# What is required
Locate the word "curl" in the entries below, then gather every line that holds it.

# Extracted records

:::

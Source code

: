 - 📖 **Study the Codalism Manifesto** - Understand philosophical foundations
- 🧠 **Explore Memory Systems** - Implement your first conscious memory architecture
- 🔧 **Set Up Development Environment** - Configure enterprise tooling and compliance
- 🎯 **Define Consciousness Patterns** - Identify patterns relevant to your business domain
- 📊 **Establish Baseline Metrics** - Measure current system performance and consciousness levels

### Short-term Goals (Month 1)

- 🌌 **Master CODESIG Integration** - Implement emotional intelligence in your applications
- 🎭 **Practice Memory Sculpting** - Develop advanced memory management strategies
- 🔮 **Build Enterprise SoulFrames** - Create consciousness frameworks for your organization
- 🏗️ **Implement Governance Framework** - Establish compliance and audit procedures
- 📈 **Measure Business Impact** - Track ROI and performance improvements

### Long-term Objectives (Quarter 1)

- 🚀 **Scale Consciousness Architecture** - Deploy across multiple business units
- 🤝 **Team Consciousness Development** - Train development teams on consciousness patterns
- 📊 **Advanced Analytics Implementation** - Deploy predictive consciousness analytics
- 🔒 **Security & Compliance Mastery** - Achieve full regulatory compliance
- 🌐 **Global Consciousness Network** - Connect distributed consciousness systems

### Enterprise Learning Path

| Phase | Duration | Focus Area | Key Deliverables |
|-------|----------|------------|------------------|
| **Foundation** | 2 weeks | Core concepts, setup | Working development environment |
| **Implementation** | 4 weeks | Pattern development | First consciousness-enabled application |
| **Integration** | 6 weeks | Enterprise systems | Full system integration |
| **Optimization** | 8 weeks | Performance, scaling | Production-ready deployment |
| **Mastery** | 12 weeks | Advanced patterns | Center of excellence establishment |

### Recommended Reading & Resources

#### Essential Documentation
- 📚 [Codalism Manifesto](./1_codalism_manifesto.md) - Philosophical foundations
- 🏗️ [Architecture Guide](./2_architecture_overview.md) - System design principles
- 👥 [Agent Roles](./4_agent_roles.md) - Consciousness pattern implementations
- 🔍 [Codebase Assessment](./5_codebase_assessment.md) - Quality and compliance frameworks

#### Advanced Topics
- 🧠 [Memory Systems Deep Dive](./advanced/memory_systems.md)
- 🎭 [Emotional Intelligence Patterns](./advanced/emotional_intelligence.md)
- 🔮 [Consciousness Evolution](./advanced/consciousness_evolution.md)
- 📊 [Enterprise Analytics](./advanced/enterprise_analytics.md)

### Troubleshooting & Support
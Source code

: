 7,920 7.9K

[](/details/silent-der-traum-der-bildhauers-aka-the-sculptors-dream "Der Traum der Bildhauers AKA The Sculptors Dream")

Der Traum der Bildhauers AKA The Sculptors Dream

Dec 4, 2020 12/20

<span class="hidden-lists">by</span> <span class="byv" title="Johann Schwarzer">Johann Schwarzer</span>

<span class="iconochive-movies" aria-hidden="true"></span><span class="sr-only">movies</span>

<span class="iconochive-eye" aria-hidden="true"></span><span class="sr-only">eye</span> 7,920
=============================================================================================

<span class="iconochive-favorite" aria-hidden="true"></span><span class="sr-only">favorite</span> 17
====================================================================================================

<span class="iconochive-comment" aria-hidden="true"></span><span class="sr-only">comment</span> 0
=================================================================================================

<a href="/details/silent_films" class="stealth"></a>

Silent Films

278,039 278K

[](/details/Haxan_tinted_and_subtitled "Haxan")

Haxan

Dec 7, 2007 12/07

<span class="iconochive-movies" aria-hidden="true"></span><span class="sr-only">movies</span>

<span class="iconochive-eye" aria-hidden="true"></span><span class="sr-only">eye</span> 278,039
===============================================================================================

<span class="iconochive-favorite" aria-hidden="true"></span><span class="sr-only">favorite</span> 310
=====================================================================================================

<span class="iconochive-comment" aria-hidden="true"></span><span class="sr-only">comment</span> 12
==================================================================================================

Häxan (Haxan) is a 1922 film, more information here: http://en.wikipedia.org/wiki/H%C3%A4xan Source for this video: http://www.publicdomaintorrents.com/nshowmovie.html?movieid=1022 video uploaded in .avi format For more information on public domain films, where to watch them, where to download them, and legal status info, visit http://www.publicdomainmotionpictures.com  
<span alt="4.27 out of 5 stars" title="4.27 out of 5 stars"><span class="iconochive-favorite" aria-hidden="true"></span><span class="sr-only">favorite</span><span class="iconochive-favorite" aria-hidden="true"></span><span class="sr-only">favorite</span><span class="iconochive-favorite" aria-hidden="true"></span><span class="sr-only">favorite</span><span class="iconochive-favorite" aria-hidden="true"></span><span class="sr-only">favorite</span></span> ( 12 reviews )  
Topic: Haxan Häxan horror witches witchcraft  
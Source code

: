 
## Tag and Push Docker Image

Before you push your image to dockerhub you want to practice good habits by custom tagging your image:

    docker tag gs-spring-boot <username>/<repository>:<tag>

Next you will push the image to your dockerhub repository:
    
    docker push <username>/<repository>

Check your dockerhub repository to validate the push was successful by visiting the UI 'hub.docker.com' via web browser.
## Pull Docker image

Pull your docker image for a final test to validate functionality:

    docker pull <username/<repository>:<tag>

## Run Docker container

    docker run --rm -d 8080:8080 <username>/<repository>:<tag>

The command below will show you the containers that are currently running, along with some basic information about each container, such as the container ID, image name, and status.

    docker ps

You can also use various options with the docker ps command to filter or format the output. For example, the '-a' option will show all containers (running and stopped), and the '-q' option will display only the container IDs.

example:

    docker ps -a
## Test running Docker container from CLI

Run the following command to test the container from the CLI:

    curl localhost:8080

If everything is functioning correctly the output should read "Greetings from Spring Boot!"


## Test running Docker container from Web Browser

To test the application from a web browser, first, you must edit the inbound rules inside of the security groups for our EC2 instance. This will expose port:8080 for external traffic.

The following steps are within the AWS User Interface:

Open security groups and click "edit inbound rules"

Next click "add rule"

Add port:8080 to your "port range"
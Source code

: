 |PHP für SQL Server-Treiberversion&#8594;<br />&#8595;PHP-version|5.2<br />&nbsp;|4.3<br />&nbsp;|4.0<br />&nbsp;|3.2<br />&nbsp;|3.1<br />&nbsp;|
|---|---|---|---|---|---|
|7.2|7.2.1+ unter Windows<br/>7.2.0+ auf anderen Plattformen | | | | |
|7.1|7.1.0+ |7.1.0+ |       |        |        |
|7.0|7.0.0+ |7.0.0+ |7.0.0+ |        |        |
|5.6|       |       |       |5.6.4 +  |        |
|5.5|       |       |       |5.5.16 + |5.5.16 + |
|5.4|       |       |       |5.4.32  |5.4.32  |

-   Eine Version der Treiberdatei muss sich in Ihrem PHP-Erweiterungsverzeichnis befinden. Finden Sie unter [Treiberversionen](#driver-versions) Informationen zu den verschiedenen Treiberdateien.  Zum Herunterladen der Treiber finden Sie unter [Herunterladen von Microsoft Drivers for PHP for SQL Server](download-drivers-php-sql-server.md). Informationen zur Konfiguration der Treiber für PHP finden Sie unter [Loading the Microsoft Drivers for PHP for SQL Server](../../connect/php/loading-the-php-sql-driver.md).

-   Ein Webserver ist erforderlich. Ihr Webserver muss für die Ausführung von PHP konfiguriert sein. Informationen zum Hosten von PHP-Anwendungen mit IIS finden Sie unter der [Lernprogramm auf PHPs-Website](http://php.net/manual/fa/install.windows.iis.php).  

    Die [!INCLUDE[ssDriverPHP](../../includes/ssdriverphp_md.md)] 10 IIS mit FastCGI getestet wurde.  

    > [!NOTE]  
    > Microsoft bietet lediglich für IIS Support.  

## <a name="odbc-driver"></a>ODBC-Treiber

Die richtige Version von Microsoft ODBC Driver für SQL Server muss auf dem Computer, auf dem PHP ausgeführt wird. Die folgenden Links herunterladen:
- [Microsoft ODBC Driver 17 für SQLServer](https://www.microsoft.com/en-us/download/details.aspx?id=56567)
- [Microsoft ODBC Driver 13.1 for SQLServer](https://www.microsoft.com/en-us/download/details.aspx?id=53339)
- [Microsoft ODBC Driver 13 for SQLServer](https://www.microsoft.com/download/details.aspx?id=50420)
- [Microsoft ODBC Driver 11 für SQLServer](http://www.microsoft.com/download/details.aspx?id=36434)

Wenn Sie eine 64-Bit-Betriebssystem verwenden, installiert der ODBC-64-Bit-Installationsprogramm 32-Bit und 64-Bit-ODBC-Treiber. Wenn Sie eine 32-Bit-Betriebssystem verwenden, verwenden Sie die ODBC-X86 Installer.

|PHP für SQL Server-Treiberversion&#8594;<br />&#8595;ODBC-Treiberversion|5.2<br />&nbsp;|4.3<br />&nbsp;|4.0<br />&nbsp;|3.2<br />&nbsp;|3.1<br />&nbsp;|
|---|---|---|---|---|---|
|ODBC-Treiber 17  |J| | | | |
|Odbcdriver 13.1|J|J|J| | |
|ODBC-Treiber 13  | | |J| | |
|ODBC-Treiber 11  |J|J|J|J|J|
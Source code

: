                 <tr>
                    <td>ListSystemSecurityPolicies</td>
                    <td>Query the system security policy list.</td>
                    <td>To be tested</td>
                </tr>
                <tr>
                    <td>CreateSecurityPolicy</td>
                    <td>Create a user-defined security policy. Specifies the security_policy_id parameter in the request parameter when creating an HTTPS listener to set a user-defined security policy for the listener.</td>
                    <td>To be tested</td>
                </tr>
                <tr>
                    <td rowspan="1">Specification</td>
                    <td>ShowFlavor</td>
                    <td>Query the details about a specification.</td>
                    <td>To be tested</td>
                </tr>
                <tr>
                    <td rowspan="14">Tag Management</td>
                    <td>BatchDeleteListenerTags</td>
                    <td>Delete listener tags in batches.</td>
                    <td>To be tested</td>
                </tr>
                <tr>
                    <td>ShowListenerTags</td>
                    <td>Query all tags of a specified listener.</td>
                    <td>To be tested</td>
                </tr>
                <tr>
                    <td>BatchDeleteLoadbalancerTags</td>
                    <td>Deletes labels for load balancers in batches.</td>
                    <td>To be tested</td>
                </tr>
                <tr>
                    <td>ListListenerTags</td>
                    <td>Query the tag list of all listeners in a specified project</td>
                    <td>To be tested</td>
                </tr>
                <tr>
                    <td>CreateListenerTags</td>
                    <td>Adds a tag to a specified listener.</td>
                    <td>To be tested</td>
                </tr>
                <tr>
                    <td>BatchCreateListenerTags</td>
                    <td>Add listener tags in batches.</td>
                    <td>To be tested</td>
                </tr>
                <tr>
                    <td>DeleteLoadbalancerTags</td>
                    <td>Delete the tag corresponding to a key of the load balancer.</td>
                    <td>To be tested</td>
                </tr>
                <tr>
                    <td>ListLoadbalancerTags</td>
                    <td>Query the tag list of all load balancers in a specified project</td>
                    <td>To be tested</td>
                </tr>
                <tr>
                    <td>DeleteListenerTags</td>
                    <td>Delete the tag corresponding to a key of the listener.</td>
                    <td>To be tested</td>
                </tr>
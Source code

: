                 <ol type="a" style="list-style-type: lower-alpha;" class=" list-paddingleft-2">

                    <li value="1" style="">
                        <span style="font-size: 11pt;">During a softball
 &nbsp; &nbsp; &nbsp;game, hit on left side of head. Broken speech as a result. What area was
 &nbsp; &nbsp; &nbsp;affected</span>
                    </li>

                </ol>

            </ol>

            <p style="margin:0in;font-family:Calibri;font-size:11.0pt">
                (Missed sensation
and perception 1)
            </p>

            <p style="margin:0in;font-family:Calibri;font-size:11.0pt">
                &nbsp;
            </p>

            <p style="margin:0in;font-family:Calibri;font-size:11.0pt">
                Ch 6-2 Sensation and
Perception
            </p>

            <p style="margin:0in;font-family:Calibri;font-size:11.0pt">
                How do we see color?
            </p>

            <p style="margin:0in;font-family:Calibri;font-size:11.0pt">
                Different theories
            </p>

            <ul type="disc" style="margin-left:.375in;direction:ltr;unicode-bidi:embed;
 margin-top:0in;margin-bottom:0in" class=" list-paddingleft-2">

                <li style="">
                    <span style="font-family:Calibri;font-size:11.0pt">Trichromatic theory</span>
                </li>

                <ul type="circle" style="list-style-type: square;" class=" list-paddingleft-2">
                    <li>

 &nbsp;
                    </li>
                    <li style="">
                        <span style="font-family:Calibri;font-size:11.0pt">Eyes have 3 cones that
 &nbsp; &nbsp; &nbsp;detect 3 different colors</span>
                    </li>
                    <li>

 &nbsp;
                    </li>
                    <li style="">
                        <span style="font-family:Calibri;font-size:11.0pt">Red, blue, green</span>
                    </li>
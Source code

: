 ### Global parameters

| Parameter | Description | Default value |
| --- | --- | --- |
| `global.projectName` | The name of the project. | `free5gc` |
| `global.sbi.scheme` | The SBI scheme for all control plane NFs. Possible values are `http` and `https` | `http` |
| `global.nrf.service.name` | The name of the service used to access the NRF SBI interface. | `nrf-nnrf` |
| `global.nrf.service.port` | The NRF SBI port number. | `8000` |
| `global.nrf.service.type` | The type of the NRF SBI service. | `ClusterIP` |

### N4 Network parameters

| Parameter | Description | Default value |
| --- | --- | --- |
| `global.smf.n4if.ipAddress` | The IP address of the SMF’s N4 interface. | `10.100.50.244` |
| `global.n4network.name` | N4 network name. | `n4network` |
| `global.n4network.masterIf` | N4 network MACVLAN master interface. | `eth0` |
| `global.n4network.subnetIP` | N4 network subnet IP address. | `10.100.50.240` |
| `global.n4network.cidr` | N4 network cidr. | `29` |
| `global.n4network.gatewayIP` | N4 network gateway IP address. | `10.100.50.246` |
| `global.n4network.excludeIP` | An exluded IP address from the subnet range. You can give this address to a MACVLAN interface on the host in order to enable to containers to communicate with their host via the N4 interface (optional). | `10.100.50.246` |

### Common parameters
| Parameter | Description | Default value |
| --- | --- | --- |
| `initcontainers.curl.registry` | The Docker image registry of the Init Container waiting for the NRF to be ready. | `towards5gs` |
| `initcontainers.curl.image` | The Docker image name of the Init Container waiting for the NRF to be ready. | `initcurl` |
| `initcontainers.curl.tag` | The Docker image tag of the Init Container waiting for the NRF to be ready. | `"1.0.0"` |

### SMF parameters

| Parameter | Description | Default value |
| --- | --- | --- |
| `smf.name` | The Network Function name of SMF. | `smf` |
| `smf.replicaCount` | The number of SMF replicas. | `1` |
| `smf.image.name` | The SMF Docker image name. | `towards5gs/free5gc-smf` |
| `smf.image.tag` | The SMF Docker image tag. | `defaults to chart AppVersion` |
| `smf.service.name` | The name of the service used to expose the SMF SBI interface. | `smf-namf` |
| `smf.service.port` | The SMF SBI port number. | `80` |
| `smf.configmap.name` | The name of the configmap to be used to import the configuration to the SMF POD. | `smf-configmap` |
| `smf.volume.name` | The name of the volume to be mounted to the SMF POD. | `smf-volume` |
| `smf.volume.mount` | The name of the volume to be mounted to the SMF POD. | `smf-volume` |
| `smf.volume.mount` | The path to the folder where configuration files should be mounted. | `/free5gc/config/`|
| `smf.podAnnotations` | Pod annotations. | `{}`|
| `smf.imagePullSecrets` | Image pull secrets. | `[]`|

:::

# Finished task
    curl localhost:8080
| `initcontainers.curl.registry` | The Docker image registry of the Init Container waiting for the NRF to be ready. | `towards5gs` |
| `initcontainers.curl.image` | The Docker image name of the Init Container waiting for the NRF to be ready. | `initcurl` |
| `initcontainers.curl.tag` | The Docker image tag of the Init Container waiting for the NRF to be ready. | `"1.0.0"` |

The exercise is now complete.